Saved data entries
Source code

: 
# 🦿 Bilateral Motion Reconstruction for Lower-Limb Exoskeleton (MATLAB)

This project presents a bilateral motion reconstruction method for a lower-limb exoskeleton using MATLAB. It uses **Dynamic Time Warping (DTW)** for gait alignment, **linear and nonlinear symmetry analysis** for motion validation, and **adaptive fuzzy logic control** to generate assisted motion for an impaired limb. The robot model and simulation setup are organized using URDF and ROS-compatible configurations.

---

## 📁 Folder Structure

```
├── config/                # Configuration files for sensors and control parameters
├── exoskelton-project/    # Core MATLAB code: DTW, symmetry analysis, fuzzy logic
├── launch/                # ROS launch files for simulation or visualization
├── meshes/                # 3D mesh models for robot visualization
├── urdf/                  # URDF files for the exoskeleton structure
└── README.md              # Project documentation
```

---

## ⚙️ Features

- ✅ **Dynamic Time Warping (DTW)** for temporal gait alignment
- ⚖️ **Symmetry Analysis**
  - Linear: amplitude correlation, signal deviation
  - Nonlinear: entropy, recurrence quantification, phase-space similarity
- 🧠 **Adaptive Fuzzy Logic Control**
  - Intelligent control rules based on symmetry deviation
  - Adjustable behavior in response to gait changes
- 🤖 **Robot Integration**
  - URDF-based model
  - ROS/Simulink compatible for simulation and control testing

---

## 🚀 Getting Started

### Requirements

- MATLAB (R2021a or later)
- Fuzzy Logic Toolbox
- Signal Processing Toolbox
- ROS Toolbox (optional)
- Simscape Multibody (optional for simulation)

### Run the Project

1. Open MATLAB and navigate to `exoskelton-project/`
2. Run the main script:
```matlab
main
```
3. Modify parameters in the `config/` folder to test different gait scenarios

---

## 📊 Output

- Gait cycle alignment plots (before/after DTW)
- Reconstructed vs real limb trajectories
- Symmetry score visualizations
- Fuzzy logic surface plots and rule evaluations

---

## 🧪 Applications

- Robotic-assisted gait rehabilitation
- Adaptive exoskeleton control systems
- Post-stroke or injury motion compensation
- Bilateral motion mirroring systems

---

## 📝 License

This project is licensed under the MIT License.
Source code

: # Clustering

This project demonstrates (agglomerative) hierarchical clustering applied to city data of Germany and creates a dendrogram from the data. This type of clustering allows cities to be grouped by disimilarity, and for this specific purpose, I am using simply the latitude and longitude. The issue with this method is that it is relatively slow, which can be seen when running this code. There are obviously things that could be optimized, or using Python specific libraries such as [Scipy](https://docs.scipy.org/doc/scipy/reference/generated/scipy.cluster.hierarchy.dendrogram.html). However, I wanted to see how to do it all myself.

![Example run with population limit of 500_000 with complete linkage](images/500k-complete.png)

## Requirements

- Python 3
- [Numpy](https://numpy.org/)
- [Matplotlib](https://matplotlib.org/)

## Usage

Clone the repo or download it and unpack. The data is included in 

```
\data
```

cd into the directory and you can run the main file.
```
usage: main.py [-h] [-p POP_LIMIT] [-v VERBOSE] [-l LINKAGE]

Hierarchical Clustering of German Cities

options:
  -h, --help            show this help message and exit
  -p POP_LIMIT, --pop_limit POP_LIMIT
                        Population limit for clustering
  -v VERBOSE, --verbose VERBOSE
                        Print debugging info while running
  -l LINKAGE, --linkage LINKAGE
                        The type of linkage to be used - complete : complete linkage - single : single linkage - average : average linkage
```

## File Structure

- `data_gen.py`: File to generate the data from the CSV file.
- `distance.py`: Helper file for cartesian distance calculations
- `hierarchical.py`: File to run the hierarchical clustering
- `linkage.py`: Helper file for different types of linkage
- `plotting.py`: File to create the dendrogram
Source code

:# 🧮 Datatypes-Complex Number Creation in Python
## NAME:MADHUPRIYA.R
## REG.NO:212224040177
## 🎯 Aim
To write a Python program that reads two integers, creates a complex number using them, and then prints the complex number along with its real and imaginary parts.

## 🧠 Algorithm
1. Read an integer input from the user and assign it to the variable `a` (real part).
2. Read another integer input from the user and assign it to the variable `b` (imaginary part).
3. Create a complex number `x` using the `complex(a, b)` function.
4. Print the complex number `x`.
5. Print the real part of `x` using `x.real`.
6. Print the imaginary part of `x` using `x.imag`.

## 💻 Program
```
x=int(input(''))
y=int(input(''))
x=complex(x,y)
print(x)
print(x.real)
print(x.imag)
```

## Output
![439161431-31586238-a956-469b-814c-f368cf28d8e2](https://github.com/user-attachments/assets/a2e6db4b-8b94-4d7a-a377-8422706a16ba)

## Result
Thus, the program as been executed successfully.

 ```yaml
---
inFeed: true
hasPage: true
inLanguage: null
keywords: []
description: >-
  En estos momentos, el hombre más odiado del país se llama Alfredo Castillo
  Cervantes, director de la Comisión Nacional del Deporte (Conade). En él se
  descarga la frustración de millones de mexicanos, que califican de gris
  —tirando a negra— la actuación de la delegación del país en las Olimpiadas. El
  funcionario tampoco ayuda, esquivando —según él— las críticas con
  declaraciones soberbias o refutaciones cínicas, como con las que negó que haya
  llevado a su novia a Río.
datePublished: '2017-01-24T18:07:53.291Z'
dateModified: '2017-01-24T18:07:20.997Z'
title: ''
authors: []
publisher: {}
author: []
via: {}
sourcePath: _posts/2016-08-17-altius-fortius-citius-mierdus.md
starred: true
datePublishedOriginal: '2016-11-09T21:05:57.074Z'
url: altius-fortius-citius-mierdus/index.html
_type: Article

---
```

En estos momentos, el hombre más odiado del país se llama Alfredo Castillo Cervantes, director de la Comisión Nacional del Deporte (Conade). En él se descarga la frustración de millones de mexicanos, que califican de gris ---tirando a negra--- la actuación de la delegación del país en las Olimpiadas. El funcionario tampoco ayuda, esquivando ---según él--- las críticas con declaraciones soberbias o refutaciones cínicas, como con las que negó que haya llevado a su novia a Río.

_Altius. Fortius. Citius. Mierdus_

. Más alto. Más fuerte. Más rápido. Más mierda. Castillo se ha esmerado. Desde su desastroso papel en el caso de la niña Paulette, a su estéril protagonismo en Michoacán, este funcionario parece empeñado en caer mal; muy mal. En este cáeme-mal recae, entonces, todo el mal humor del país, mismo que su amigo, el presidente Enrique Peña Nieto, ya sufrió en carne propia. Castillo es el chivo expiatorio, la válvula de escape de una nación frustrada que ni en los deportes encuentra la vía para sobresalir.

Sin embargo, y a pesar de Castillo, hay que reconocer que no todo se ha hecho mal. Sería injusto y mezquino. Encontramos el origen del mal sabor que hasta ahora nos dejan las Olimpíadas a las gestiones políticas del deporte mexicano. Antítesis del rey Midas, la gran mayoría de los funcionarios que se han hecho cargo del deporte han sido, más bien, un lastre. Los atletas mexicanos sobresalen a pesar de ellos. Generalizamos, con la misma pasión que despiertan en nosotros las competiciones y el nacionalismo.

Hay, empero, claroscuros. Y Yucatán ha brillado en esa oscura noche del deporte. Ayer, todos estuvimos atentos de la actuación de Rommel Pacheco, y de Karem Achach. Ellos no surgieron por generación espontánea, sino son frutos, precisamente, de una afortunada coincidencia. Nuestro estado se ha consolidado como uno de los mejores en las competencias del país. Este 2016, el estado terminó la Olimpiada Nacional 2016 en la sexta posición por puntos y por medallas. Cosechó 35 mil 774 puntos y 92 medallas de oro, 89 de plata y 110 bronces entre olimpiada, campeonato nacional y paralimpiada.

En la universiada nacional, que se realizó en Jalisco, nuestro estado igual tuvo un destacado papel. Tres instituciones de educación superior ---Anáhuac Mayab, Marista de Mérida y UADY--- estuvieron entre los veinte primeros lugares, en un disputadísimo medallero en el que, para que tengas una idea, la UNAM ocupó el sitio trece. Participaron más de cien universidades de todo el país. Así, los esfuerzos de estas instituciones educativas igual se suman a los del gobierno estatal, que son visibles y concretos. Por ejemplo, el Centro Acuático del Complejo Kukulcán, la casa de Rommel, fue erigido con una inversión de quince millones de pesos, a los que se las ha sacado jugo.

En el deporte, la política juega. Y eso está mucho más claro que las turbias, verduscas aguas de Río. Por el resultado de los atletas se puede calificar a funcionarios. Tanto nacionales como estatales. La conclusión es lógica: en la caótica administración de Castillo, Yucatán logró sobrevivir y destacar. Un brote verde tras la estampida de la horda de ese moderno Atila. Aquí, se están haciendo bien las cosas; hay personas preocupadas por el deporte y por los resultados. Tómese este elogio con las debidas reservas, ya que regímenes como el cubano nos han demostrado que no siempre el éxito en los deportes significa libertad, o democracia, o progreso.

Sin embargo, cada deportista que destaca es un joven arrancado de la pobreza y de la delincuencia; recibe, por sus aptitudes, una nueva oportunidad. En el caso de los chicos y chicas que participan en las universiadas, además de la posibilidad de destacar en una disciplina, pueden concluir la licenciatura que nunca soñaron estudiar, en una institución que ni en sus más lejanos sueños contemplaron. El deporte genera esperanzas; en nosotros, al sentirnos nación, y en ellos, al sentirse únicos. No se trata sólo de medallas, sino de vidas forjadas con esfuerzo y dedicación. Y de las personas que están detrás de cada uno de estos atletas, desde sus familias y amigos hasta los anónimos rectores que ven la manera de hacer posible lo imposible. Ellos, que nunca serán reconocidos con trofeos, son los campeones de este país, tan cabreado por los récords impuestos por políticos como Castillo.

Problem statement.
Check every line of the data, and copy the ones that contain "gris".

Task answer.
  descarga la frustración de millones de mexicanos, que califican de gris
En estos momentos, el hombre más odiado del país se llama Alfredo Castillo Cervantes, director de la Comisión Nacional del Deporte (Conade). En él se descarga la frustración de millones de mexicanos, que califican de gris ---tirando a negra--- la actuación de la delegación del país en las Olimpiadas. El funcionario tampoco ayuda, esquivando ---según él--- las críticas con declaraciones soberbias o refutaciones cínicas, como con las que negó que haya llevado a su novia a Río.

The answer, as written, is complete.